Using spacy in RapidMiner

In this post, I will run through how RapidMiner (RM) users can integrate python, and more specifically, spacy, into their processes. We will cover the steps necessary to run python code within RM, see a basic example to get the vector representation of a document, and finally, a worked example that will compare two models that classify articles based on their headline text.

To follow along, I am using RapidMiner 9.9 with the following extensions:

  1. Deep Learning and ND4J (two separate)
  2. Python Scripting
  3. Operator Toolbox

Setup

  1. I am using conda to manage my python environments. More specifically, I am using miniconda, but that is a preference
  2. With conda installed, I created an environment called rapidminer
  3. I have a number of libraries installed (via pip) but specifically pandas and spacy[full]. You can review the conda environment file as well as the pip packages here: https://github.com/Btibert3/rapidminer-examples
  4. The the packages installed, you will need to download the medium-sized english language model via python -m spacy download en_core_web_md. This part is important! The small model that ships with spacy does not include word vectors.
  5. Tell RapidMiner that you want to use the rapidminer conda environment by default. The python scripting operator will be able to make use of the tooling within this environment via the script we will pass in.

Basic Example

One note. I do not believe that is possible to pass a column name as a parameter to the operator, so your dataset must have a field called text.

The last operator executes a script, one constructed to comply with what RM needs:

import pandas as pd
import spacy
import numpy as np
# requires that the lang model has already been installed
# python -m spacy download en_core_web_md
# rm_main is a mandatory function,
def rm_main(data):
# load the nlp model
nlp = spacy.load("en_core_web_md")
docs = list(nlp.pipe(data.text))
vectors = [doc.vector for doc in docs]
vectors = np.array(vectors)
vectors = pd.DataFrame(vectors)

# will result in a single output port, and be an exampleset
return vectors

The only real trick above is that we need to use use the rm_main function to house our logic.

By running that simple, process, you will get a 1x300 ExampleSet for the document. Under the hood, spacy will parse the text, and using the pre-trained word vectors, create a document vector which is simply the average across the word vectors.

A Deep Learning with RapidMiner

Let’s step through this. First, the Build Dataset operator is a cached operator from Operator Toolbox. This allows us to cache the results of the subprocess, which is helpful as you are building your process iteratively.

There is a lot going on above, and while this certainly could be refactored, I did want to highlight RapidMiner does include building blocks to visually “code” our solution.

  1. We are using the headlines dataset, which can be found here
  2. I am selecting just what I need to be passed to spacy via the Execute Python operator, the trick is that I am using Rename to ensure that the headline column is now called text.
  3. Once the document is parsed via the python operator, I am adding an arbitrary ID to the dataset for the join
  4. I am using the full dataset, adding the same ID (I don’t believe we can row-align datasets in RM), and joining the data together. I am setting some roles for RapidMiner, and ensuring that our target y is treated as binomial by RM. The benefit of keeping this logic in the cache Operator is that we only have to load and pre-process the data via spacy once.

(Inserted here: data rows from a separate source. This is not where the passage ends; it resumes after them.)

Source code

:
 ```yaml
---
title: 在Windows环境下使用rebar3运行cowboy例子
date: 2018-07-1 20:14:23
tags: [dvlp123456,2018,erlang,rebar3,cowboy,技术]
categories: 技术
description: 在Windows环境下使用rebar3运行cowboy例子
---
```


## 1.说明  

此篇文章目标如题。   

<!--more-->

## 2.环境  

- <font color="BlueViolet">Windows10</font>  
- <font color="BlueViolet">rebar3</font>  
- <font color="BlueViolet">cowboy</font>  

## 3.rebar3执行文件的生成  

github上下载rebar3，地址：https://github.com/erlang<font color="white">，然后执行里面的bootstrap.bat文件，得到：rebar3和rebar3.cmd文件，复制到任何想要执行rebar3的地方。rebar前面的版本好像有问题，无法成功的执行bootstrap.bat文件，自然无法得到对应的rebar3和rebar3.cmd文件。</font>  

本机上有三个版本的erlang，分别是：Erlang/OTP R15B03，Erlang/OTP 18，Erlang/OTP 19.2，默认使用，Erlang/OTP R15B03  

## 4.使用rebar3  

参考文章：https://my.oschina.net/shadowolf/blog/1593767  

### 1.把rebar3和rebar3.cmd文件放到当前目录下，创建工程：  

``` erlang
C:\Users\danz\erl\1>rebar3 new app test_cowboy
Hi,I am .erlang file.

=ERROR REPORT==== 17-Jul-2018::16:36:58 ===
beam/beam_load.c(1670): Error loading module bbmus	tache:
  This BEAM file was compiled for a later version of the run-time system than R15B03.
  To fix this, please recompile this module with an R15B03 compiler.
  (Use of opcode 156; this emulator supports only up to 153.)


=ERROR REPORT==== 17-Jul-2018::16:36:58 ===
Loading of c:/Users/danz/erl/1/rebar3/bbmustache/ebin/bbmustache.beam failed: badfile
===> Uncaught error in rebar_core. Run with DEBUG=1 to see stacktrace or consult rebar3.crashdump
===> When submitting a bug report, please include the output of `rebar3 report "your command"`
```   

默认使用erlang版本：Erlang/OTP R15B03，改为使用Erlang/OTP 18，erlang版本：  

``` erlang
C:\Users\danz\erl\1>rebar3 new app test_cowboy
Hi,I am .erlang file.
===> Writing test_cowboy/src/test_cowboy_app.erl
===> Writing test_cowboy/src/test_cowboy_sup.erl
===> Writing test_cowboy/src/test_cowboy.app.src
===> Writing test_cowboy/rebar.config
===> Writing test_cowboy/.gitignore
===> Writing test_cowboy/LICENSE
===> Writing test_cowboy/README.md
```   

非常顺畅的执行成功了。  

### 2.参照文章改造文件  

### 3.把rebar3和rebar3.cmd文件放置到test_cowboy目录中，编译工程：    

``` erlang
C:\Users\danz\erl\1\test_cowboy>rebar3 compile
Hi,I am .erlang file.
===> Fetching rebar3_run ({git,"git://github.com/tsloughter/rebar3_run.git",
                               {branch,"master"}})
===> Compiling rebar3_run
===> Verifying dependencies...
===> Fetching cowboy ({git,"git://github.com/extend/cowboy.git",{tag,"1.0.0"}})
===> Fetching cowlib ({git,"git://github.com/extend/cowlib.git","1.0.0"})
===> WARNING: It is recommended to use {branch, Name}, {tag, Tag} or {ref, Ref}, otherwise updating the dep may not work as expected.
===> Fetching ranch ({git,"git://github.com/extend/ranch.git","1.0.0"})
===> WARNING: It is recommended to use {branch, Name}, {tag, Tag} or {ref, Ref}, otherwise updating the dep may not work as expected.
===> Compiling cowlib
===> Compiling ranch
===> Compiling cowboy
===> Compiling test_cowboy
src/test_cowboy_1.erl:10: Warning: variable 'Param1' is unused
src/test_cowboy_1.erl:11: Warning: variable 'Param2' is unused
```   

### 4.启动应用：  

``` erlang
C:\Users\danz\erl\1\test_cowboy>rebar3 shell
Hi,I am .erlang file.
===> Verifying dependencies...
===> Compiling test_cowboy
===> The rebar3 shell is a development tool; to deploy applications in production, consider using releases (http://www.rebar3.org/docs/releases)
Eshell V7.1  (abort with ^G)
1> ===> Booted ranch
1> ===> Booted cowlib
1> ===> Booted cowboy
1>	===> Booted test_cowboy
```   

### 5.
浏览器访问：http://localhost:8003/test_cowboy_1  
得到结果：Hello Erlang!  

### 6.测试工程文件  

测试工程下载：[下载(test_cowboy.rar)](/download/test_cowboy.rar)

Above highlights the output of that first process. We have our id column that was created for the join, our target y, and a simple hack of using the cluster role in RM to retain the site variable as a “special attribute.” From here, we have our document vectors for each. Simply, each document can be viewed as a 300-length vector. We will use these vectors as the inputs to predict the column y.

The dataset I show above is then split in to train/test splits (70/30). The training and test splits are sent into the Build Models subprocess. Below represents the fit of two models.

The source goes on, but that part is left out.